Old Vic Theatre, London – until 9 November 2019
One of the hottest tickets of the year, the Old Vic’s revival of Duncan Macmillan’s Lungs sees The Crown royalty Claire Foy and Matt Smith reuniting, this time on stage to play a couple questioning the idea of having a baby while considering the impact it would have on climate change.
M (man) and W (woman) are shopping in Ikea when M drops the bombshell that he’d like to have a baby. What follows is a 90-minute emotional two-hander filled with laughter, tears and a LOT of dialogue. With direction from Matthew Warchus, Lungs sees the couple sparring as they discuss whether or not to have a baby, and the impact on the environment of them doing so, with short, sharp scenes reminiscent of Nick Payne’s Constellations.
There’s next to no warning of scene changes which results in a fast-paced production, a little jarring at times but nonetheless effective. Their conversation takes place over different times and locations as they debate whether or not to take the next step and consider the carbon footprint of having a child (the equivalent of travelling to New York and back every day for the next seven years, or as W also puts it “giving birth to the Eiffel Tower”). The two roam around Rob Howell’s set, complete with solar panelled flooring, which is overhung by Tim Lutkin’s sharp lighting, exposing them both as they reveal their (many) thoughts to one another.
Lungs is packed full of brilliant one-liners as the two characters spar with each other, but it’s the more emotional moments which give this play more of a punch. The play first premiered in 2011 and if anything it feels more relevant today, what with Extinction Rebellion and Greta Thunberg doing their best to remind the world of the threat of climate change.
On the whole Lungs flows well and the brief scenes are effective, but there are the odd moments where the action drags. After a particular point the play becomes a little predictable, and gender stereotypes are reinforced at times – the idea that people’s main purpose in life is to have children is never really questioned. Lungs is very much a middle class play and so as a working class reviewer it’s hard to relate to everything that’s discussed on stage, particularly when the financial implications of having a child – something that would be a big concern to most people – are swept aside so easily. But despite these niggles the play is engaging, which is largely down to the performances of the actors.
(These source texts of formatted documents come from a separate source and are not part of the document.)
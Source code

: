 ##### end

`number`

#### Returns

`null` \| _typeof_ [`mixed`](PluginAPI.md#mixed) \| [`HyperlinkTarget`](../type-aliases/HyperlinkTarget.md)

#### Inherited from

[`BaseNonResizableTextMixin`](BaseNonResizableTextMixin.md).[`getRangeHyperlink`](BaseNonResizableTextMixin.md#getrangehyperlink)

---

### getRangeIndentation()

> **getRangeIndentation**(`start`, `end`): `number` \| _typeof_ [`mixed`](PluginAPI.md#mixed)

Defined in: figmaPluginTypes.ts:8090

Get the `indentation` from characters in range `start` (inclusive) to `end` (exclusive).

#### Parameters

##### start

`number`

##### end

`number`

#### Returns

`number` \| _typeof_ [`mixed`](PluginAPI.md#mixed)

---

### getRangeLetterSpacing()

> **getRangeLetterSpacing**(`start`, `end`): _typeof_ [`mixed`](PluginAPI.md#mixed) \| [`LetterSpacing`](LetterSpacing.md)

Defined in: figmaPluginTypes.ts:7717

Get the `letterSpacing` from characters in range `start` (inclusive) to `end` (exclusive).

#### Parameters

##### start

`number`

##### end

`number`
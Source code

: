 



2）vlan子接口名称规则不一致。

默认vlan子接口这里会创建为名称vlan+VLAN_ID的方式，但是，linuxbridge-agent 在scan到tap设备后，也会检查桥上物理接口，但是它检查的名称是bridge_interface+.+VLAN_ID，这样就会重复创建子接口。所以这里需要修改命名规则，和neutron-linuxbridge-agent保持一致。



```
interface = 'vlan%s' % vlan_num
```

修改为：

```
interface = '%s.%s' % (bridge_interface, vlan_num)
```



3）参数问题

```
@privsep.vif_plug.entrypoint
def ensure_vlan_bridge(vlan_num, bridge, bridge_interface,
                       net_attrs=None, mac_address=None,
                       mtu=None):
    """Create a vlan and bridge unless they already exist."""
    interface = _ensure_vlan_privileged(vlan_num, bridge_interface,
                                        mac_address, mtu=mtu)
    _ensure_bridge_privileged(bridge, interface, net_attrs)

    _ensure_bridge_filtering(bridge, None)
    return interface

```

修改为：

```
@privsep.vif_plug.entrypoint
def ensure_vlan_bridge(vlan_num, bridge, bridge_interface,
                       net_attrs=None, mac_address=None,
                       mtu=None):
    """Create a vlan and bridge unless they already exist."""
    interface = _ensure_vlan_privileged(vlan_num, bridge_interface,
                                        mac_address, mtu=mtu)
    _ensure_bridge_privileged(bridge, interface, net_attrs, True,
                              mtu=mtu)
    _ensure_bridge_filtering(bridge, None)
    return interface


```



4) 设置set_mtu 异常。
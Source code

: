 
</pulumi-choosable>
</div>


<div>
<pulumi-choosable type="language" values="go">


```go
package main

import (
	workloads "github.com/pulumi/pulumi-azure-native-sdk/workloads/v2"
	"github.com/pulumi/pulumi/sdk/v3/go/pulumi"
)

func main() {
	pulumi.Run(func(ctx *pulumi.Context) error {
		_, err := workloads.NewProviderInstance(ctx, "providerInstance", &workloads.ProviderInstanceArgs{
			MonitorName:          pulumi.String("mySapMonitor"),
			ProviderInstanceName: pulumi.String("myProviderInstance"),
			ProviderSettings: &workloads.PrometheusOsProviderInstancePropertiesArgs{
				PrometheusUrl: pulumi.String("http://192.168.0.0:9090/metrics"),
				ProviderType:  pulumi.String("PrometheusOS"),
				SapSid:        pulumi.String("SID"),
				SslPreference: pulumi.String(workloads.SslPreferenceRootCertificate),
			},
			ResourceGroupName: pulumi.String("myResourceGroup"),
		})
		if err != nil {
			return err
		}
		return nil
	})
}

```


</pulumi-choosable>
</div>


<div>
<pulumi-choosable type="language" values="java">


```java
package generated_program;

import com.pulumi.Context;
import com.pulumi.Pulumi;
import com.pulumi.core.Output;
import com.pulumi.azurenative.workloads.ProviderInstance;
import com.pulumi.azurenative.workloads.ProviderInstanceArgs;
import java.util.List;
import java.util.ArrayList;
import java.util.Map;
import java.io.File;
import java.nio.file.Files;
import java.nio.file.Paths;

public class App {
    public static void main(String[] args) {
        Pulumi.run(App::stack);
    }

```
Matt Smith and Claire Foy prove once again that they’re a tour-de-force, bouncing off one another brilliantly which results in memorable performances. Smith’s character is the more laid back of the pair and he plays this with ease, demonstrating the cheekiness he brought to the roles of the Doctor and Prince Philip. But it’s as the action develops and M shows his emotional side that we see the true range of Smith’s acting skills and the play really comes alive.
Claire Foy is tasked with the lion’s share of the script and the more difficult dialogue which she delivers with ease, leading the audience on a rollercoaster ride of emotions and demonstrating why she’s one of our most promising actors. It’s an absolute joy to watch her as she delivers brilliant one liners (“it’s like you’ve punched me in the face and asked me a maths question” is a particular favourite) with superb comic timing, and then in the blink of an eye breaking the audiences’ hearts as her character deals with the ups and downs of life.
With fantastic performances which are worth the ticket price alone, Lungs is an entertaining and emotional 90 minutes sure to provide food for thought, however audience members considering whether or not to have children may want to give this one a miss!
Lungs is playing at the Old Vic until Saturday 9 November.